┌─ RECORDS SUPPLIED
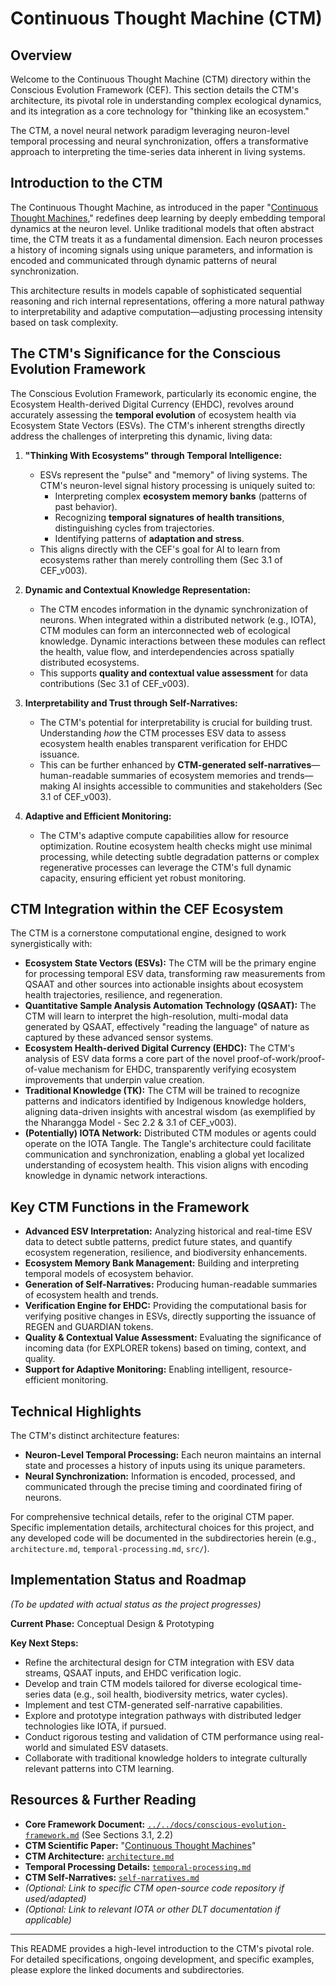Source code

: # Continuous Thought Machine (CTM)

## Overview

Welcome to the Continuous Thought Machine (CTM) directory within the Conscious Evolution Framework (CEF). This section details the CTM's architecture, its pivotal role in understanding complex ecological dynamics, and its integration as a core technology for "thinking like an ecosystem."

The CTM, a novel neural network paradigm leveraging neuron-level temporal processing and neural synchronization, offers a transformative approach to interpreting the time-series data inherent in living systems.

## Introduction to the CTM

The Continuous Thought Machine, as introduced in the paper "[Continuous Thought Machines](https://arxiv.org/pdf/2505.05522)," redefines deep learning by deeply embedding temporal dynamics at the neuron level. Unlike traditional models that often abstract time, the CTM treats it as a fundamental dimension. Each neuron processes a history of incoming signals using unique parameters, and information is encoded and communicated through dynamic patterns of neural synchronization.

This architecture results in models capable of sophisticated sequential reasoning and rich internal representations, offering a more natural pathway to interpretability and adaptive computation—adjusting processing intensity based on task complexity.

## The CTM's Significance for the Conscious Evolution Framework

The Conscious Evolution Framework, particularly its economic engine, the Ecosystem Health-derived Digital Currency (EHDC), revolves around accurately assessing the **temporal evolution** of ecosystem health via Ecosystem State Vectors (ESVs). The CTM's inherent strengths directly address the challenges of interpreting this dynamic, living data:

1.  **"Thinking With Ecosystems" through Temporal Intelligence:**
    *   ESVs represent the "pulse" and "memory" of living systems. The CTM's neuron-level signal history processing is uniquely suited to:
        *   Interpreting complex **ecosystem memory banks** (patterns of past behavior).
        *   Recognizing **temporal signatures of health transitions**, distinguishing cycles from trajectories.
        *   Identifying patterns of **adaptation and stress**.
    *   This aligns directly with the CEF's goal for AI to learn from ecosystems rather than merely controlling them (Sec 3.1 of CEF_v003).

2.  **Dynamic and Contextual Knowledge Representation:**
    *   The CTM encodes information in the dynamic synchronization of neurons. When integrated within a distributed network (e.g., IOTA), CTM modules can form an interconnected web of ecological knowledge. Dynamic interactions between these modules can reflect the health, value flow, and interdependencies across spatially distributed ecosystems.
    *   This supports **quality and contextual value assessment** for data contributions (Sec 3.1 of CEF_v003).

3.  **Interpretability and Trust through Self-Narratives:**
    *   The CTM's potential for interpretability is crucial for building trust. Understanding *how* the CTM processes ESV data to assess ecosystem health enables transparent verification for EHDC issuance.
    *   This can be further enhanced by **CTM-generated self-narratives**—human-readable summaries of ecosystem memories and trends—making AI insights accessible to communities and stakeholders (Sec 3.1 of CEF_v003).

4.  **Adaptive and Efficient Monitoring:**
    *   The CTM's adaptive compute capabilities allow for resource optimization. Routine ecosystem health checks might use minimal processing, while detecting subtle degradation patterns or complex regenerative processes can leverage the CTM's full dynamic capacity, ensuring efficient yet robust monitoring.

## CTM Integration within the CEF Ecosystem

The CTM is a cornerstone computational engine, designed to work synergistically with:

*   **Ecosystem State Vectors (ESVs):** The CTM will be the primary engine for processing temporal ESV data, transforming raw measurements from QSAAT and other sources into actionable insights about ecosystem health trajectories, resilience, and regeneration.
*   **Quantitative Sample Analysis Automation Technology (QSAAT):** The CTM will learn to interpret the high-resolution, multi-modal data generated by QSAAT, effectively "reading the language" of nature as captured by these advanced sensor systems.
*   **Ecosystem Health-derived Digital Currency (EHDC):** The CTM's analysis of ESV data forms a core part of the novel proof-of-work/proof-of-value mechanism for EHDC, transparently verifying ecosystem improvements that underpin value creation.
*   **Traditional Knowledge (TK):** The CTM will be trained to recognize patterns and indicators identified by Indigenous knowledge holders, aligning data-driven insights with ancestral wisdom (as exemplified by the Nharangga Model - Sec 2.2 & 3.1 of CEF_v003).
*   **(Potentially) IOTA Network:** Distributed CTM modules or agents could operate on the IOTA Tangle. The Tangle's architecture could facilitate communication and synchronization, enabling a global yet localized understanding of ecosystem health. This vision aligns with encoding knowledge in dynamic network interactions.

## Key CTM Functions in the Framework

*   **Advanced ESV Interpretation:** Analyzing historical and real-time ESV data to detect subtle patterns, predict future states, and quantify ecosystem regeneration, resilience, and biodiversity enhancements.
*   **Ecosystem Memory Bank Management:** Building and interpreting temporal models of ecosystem behavior.
*   **Generation of Self-Narratives:** Producing human-readable summaries of ecosystem health and trends.
*   **Verification Engine for EHDC:** Providing the computational basis for verifying positive changes in ESVs, directly supporting the issuance of REGEN and GUARDIAN tokens.
*   **Quality & Contextual Value Assessment:** Evaluating the significance of incoming data (for EXPLORER tokens) based on timing, context, and quality.
*   **Support for Adaptive Monitoring:** Enabling intelligent, resource-efficient monitoring.

## Technical Highlights

The CTM's distinct architecture features:

*   **Neuron-Level Temporal Processing:** Each neuron maintains an internal state and processes a history of inputs using its unique parameters.
*   **Neural Synchronization:** Information is encoded, processed, and communicated through the precise timing and coordinated firing of neurons.

For comprehensive technical details, refer to the original CTM paper. Specific implementation details, architectural choices for this project, and any developed code will be documented in the subdirectories herein (e.g., `architecture.md`, `temporal-processing.md`, `src/`).

## Implementation Status and Roadmap

*(To be updated with actual status as the project progresses)*

**Current Phase:** Conceptual Design & Prototyping

**Key Next Steps:**

*   Refine the architectural design for CTM integration with ESV data streams, QSAAT inputs, and EHDC verification logic.
*   Develop and train CTM models tailored for diverse ecological time-series data (e.g., soil health, biodiversity metrics, water cycles).
*   Implement and test CTM-generated self-narrative capabilities.
*   Explore and prototype integration pathways with distributed ledger technologies like IOTA, if pursued.
*   Conduct rigorous testing and validation of CTM performance using real-world and simulated ESV datasets.
*   Collaborate with traditional knowledge holders to integrate culturally relevant patterns into CTM learning.

## Resources & Further Reading

*   **Core Framework Document:** [`../../docs/conscious-evolution-framework.md`](../../docs/conscious-evolution-framework.md) (See Sections 3.1, 2.2)
*   **CTM Scientific Paper:** "[Continuous Thought Machines](https://arxiv.org/pdf/2505.05522)"
*   **CTM Architecture:** [`architecture.md`](./architecture.md)
*   **Temporal Processing Details:** [`temporal-processing.md`](./temporal-processing.md)
*   **CTM Self-Narratives:** [`self-narratives.md`](./self-narratives.md)
*   *(Optional: Link to specific CTM open-source code repository if used/adapted)*
*   *(Optional: Link to relevant IOTA or other DLT documentation if applicable)*

---

This README provides a high-level introduction to the CTM's pivotal role. For detailed specifications, ongoing development, and specific examples, please explore the linked documents and subdirectories.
└─
▶ **ABOUT THIS TASK**
From the data above, show each line that contains "inputs".

▶ **RESPONSE TO THIS EXERCISE**
*   **Neuron-Level Temporal Processing:** Each neuron maintains an internal state and processes a history of inputs using its unique parameters.
*   Refine the architectural design for CTM integration with ESV data streams, QSAAT inputs, and EHDC verification logic.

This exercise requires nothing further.